**TASK TO COMPLETE:** Going down the data below, set down exactly the line with "POST /api/HR/add –" and each line after it through the line with "Authentication and User Roles"; no other lines.

+-------+

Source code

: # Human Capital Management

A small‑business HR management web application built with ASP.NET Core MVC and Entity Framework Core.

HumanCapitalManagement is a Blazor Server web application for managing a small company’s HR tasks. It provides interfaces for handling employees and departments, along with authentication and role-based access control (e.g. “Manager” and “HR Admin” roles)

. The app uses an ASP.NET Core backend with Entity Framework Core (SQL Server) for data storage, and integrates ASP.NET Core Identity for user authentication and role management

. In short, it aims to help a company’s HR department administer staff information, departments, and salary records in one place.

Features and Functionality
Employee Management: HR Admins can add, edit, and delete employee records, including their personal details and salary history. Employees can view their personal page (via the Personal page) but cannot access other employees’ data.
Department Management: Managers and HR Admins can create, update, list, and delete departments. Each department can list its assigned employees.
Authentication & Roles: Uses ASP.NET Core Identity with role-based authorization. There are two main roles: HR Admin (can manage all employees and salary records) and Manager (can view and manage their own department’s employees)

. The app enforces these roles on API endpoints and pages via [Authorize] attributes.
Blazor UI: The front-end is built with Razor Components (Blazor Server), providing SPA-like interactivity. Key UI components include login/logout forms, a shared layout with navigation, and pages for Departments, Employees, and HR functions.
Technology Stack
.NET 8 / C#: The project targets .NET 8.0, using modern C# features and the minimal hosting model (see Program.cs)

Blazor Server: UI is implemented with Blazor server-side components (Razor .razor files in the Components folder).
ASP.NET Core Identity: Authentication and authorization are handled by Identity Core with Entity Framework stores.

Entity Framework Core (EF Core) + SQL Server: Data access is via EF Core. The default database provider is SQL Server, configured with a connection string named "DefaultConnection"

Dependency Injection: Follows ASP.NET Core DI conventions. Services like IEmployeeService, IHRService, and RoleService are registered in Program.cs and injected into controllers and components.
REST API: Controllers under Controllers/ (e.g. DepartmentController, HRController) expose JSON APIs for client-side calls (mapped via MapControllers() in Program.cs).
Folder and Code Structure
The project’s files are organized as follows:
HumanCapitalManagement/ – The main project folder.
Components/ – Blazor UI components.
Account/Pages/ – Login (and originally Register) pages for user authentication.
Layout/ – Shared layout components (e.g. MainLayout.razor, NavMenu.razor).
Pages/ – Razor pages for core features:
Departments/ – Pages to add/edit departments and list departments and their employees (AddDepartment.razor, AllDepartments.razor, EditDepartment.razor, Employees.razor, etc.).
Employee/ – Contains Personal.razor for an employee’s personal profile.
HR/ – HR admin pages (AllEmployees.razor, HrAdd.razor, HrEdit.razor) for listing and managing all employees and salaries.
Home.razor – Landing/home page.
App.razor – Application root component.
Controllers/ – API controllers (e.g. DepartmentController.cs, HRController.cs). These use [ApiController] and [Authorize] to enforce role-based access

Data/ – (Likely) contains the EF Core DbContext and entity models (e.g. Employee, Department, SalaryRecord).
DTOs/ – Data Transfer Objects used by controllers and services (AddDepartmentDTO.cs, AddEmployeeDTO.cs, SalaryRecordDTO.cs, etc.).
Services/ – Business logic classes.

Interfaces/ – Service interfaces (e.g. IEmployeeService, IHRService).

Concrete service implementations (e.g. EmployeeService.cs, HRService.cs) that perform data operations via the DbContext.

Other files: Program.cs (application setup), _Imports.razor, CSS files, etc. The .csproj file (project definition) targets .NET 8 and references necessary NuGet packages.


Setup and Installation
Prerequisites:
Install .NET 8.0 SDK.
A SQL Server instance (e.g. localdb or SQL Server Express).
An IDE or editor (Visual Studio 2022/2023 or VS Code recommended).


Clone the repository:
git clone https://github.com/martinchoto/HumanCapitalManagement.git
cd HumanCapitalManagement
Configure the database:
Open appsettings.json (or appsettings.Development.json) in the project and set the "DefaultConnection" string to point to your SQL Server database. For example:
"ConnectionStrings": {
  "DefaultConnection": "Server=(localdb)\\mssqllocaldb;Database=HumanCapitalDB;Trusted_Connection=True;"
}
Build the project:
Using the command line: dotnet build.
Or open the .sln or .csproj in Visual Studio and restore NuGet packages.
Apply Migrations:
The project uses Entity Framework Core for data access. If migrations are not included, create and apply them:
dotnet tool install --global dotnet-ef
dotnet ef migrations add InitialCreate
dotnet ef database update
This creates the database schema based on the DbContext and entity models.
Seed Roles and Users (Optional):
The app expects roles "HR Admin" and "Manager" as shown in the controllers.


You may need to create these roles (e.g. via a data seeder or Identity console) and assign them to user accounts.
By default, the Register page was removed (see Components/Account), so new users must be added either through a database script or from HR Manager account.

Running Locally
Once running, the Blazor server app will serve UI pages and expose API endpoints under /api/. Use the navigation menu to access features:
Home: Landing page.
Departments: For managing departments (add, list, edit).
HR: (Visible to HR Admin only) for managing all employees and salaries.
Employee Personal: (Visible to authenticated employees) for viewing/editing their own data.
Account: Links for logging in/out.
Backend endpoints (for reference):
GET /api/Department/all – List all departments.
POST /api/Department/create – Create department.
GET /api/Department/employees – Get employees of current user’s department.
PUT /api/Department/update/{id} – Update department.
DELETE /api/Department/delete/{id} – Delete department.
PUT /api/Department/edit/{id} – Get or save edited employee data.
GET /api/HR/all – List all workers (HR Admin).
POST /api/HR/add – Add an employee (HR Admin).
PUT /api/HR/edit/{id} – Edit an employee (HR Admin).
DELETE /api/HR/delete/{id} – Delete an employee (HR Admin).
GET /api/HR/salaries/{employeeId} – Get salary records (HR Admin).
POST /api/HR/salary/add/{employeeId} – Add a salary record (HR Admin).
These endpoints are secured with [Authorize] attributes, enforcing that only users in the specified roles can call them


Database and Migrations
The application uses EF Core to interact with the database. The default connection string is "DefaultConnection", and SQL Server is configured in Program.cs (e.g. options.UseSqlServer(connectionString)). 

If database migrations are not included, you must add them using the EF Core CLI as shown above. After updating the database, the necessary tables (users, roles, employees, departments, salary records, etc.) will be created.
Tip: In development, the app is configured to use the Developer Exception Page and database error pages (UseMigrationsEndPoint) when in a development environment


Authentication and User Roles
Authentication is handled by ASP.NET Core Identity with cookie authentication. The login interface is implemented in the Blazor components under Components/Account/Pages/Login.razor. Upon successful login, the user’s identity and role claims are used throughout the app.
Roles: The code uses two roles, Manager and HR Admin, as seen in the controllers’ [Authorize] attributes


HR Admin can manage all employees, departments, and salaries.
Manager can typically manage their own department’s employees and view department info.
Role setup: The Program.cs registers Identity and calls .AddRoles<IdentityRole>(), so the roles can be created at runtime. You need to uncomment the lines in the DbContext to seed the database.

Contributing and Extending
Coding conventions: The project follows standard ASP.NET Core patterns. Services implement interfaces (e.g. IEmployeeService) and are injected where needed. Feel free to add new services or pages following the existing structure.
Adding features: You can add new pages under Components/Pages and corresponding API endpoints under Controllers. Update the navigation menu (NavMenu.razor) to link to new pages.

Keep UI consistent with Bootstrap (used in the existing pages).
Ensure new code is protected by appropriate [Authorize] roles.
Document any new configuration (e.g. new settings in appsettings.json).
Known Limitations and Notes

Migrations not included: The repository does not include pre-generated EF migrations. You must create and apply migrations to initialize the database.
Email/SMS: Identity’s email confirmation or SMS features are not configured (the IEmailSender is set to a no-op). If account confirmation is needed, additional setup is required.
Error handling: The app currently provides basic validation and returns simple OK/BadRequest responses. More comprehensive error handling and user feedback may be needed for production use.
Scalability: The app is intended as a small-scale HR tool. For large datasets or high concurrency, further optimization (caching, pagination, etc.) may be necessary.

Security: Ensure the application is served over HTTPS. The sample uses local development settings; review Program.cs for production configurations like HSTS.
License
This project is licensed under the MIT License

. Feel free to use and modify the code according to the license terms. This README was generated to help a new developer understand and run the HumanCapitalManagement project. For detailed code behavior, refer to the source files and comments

+-------+

**SOLUTION TO THIS TASK:**
POST /api/HR/add – Add an employee (HR Admin).
PUT /api/HR/edit/{id} – Edit an employee (HR Admin).
DELETE /api/HR/delete/{id} – Delete an employee (HR Admin).
GET /api/HR/salaries/{employeeId} – Get salary records (HR Admin).
POST /api/HR/salary/add/{employeeId} – Add a salary record (HR Admin).
These endpoints are secured with [Authorize] attributes, enforcing that only users in the specified roles can call them


Database and Migrations
The application uses EF Core to interact with the database. The default connection string is "DefaultConnection", and SQL Server is configured in Program.cs (e.g. options.UseSqlServer(connectionString)). 

If database migrations are not included, you must add them using the EF Core CLI as shown above. After updating the database, the necessary tables (users, roles, employees, departments, salary records, etc.) will be created.
Tip: In development, the app is configured to use the Developer Exception Page and database error pages (UseMigrationsEndPoint) when in a development environment


Authentication and User Roles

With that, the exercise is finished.